• **Brief**
Report each line below that carries the word "lead".

■ ■ ■ ■ ■

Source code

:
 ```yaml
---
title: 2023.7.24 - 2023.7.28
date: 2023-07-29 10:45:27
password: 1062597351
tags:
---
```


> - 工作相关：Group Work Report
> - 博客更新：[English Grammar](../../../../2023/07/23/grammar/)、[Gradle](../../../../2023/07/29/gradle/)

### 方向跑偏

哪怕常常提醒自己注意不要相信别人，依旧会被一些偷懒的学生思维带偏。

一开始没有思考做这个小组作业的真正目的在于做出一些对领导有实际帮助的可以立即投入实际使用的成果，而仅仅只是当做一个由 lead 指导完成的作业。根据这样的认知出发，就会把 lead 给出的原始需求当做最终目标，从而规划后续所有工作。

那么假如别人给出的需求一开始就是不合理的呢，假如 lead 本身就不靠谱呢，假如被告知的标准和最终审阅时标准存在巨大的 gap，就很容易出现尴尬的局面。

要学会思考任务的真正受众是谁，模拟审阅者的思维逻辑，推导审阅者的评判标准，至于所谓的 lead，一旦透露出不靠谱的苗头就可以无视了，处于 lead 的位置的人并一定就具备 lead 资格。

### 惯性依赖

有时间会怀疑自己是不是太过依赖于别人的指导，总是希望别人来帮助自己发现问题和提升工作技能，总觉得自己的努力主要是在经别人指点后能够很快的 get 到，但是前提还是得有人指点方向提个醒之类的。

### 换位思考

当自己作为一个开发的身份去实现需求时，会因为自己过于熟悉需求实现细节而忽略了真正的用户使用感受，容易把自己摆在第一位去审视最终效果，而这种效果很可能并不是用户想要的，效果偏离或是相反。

■ ■ ■ ■ ■

• **Written solution**
一开始没有思考做这个小组作业的真正目的在于做出一些对领导有实际帮助的可以立即投入实际使用的成果，而仅仅只是当做一个由 lead 指导完成的作业。根据这样的认知出发，就会把 lead 给出的原始需求当做最终目标，从而规划后续所有工作。
那么假如别人给出的需求一开始就是不合理的呢，假如 lead 本身就不靠谱呢，假如被告知的标准和最终审阅时标准存在巨大的 gap，就很容易出现尴尬的局面。
要学会思考任务的真正受众是谁，模拟审阅者的思维逻辑，推导审阅者的评判标准，至于所谓的 lead，一旦透露出不靠谱的苗头就可以无视了，处于 lead 的位置的人并一定就具备 lead 资格。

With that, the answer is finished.